Percebe-se, já nos “considerandos”, que o Supremo já define de forma muito aberta o que gostaria de combater. Cita três vezes a “desinformação”, dando a entender que a preocupação da corte está na difusão de afirmações factuais falsas a respeito da atuação do Supremo; mas também menciona o “combate ao discurso de ódio contra instituições públicas”. Ora, “discurso de ódio”, como bem se sabe, se tornou uma “versão negativa” do que o filósofo Alfonso López Quintás chamou de “palavras-talismã”, conceitos vagos em nome dos quais se pode tudo, como “liberdade” e “progresso”. Basta caracterizar algo – qualquer crítica, por mais polida ou sensata que seja – como “discurso de ódio” para que se justifique sua supressão, como bem demonstra a “cultura do cancelamento” atual, que já é suficientemente distópica quando exercida por particulares, mas que ganha contornos totalitários quando passa a envolver a mão do Estado.

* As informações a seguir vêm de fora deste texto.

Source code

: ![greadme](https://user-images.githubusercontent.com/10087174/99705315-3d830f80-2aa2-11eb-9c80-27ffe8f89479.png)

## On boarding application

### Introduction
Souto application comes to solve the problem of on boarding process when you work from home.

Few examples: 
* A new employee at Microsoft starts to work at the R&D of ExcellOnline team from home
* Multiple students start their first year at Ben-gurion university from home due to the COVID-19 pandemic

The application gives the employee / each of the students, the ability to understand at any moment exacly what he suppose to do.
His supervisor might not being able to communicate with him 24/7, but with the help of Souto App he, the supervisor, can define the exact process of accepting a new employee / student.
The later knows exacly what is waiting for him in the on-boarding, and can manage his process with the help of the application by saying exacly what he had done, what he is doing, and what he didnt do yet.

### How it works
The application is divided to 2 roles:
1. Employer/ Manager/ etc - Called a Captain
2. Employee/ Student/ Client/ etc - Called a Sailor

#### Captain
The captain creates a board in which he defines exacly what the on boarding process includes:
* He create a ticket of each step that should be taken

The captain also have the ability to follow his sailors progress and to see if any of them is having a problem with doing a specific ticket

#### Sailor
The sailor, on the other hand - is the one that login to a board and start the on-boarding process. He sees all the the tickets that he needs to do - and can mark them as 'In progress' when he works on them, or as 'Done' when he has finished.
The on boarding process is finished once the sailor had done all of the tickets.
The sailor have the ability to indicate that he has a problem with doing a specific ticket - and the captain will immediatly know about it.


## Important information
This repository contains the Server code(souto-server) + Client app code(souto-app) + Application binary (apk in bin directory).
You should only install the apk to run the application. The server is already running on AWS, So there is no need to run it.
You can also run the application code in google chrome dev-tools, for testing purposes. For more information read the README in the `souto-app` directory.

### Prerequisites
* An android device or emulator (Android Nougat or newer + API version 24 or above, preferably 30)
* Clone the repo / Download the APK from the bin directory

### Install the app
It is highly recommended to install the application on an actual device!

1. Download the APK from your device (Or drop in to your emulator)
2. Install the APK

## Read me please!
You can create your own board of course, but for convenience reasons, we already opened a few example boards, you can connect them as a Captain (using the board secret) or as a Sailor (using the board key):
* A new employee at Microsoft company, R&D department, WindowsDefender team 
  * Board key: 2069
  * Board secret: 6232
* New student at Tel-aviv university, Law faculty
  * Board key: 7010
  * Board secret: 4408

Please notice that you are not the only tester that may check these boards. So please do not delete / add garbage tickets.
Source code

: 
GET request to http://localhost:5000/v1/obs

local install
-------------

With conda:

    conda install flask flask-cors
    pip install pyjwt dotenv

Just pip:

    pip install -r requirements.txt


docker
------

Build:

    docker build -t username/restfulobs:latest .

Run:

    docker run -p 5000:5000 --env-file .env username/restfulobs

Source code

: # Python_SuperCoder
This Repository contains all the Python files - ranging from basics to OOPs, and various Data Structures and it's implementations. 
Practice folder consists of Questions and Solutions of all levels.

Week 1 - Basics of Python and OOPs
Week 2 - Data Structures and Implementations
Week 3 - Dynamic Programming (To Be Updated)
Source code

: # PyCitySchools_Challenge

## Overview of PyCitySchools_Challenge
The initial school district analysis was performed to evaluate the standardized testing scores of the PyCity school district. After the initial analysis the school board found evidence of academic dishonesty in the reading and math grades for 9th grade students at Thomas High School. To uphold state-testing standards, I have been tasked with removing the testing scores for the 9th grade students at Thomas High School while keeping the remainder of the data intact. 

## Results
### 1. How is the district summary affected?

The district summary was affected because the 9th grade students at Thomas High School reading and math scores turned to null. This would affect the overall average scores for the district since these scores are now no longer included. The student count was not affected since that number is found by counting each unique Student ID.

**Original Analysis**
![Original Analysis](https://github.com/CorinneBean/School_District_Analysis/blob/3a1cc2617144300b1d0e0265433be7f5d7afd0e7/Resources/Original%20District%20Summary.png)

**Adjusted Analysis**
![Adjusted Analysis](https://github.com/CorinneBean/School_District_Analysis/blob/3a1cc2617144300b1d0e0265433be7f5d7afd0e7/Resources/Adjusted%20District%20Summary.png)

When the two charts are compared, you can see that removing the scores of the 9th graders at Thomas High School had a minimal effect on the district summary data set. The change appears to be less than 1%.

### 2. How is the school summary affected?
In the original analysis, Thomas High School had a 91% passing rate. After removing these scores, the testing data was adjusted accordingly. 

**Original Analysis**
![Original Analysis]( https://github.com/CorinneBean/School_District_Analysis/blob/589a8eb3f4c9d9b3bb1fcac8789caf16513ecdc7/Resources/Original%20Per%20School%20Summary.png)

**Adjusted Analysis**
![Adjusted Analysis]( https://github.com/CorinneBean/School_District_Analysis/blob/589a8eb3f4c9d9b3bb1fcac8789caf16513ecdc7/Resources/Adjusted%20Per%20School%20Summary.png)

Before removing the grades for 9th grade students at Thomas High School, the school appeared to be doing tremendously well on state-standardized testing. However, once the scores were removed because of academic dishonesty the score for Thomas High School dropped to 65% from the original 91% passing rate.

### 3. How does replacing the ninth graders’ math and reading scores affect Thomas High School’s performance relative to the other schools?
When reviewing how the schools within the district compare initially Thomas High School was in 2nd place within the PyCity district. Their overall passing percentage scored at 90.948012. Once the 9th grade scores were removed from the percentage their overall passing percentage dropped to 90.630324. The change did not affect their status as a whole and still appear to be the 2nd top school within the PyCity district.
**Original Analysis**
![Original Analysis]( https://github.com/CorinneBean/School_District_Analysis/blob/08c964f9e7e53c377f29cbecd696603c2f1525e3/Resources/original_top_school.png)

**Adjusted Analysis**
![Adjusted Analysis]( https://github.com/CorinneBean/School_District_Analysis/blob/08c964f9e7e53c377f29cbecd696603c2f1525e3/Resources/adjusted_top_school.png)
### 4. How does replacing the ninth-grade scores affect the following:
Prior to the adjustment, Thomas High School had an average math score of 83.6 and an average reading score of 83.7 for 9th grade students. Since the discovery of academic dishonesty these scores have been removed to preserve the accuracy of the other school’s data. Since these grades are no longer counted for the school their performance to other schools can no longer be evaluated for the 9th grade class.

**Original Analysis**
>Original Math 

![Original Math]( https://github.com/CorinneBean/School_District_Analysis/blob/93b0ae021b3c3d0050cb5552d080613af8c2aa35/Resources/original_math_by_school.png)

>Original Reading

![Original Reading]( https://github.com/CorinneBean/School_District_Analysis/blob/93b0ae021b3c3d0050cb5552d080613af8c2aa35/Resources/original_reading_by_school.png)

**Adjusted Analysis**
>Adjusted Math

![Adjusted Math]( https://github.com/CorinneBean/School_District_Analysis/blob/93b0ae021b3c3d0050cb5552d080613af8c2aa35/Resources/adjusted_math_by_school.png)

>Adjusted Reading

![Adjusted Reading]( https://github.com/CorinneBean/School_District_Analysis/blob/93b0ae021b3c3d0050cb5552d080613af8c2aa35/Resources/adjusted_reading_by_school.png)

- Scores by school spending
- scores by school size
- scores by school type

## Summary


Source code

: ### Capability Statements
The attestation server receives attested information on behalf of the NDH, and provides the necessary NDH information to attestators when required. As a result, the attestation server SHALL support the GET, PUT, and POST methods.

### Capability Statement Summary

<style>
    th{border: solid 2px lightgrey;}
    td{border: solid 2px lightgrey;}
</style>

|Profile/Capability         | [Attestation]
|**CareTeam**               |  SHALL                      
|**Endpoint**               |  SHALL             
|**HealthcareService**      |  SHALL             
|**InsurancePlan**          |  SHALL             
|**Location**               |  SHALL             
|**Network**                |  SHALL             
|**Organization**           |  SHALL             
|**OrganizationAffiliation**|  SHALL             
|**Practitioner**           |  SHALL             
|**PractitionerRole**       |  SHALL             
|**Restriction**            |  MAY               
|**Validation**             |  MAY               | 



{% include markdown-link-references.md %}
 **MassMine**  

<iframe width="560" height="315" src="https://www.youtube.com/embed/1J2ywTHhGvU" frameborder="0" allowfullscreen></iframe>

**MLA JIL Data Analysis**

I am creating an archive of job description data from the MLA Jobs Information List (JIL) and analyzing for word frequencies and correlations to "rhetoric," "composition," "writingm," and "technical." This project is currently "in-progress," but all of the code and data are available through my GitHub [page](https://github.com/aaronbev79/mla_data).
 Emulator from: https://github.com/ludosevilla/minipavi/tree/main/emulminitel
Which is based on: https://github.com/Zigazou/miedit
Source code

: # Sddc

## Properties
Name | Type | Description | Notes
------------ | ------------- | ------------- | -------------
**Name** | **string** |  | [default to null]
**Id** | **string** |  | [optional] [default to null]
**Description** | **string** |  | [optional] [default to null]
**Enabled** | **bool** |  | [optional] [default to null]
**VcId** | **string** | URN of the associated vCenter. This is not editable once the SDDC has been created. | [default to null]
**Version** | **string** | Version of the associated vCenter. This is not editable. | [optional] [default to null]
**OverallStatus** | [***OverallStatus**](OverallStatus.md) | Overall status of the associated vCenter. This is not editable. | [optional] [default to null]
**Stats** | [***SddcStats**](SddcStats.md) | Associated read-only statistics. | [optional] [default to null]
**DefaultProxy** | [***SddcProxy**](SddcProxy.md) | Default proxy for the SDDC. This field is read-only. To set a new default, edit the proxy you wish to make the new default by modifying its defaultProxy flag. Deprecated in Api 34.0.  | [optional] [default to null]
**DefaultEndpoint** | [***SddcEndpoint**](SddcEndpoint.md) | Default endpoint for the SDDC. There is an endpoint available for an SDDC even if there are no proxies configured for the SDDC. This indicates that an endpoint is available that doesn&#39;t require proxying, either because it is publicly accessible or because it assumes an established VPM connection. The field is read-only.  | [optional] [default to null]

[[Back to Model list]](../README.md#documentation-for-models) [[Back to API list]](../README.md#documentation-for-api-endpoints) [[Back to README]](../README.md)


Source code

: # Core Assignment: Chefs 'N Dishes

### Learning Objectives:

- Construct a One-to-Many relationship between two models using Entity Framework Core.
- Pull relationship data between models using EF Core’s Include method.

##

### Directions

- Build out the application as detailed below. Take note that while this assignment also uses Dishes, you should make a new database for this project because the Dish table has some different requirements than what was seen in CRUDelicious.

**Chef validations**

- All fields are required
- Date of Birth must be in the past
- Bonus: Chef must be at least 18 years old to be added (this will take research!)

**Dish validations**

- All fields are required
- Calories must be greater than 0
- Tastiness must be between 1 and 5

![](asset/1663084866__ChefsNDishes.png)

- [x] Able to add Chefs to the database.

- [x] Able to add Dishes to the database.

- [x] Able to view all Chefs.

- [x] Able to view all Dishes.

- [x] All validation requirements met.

STF quer usar monitoramento para combater a “desinformação” e o “discurso de ódio” – e quem definirá o que é “narrativa odiosa” será, certamente, o próprio Supremo
E quem, afinal, define o que são “narrativas odiosas à imagem e à credibilidade da Instituição, de seus membros e do Poder Judiciário”? Quem mais, a não ser os próprios ministros do Supremo Tribunal Federal? E bem sabemos quais são os critérios dos membros da corte, que ameaçam de prisão quem chama o Supremo de “uma vergonha”, ou que buscam destruir a carreira de membros do Ministério Público que criticam decisões – decisões, e não pessoas, que fique claro – bastante criticáveis da corte. A julgar pelo retrospecto, qualquer crítica legítima, seja formulada em termos brandos ou de forma mais incisiva, será classificada como “discurso de ódio” se ferir os brios dos ministros.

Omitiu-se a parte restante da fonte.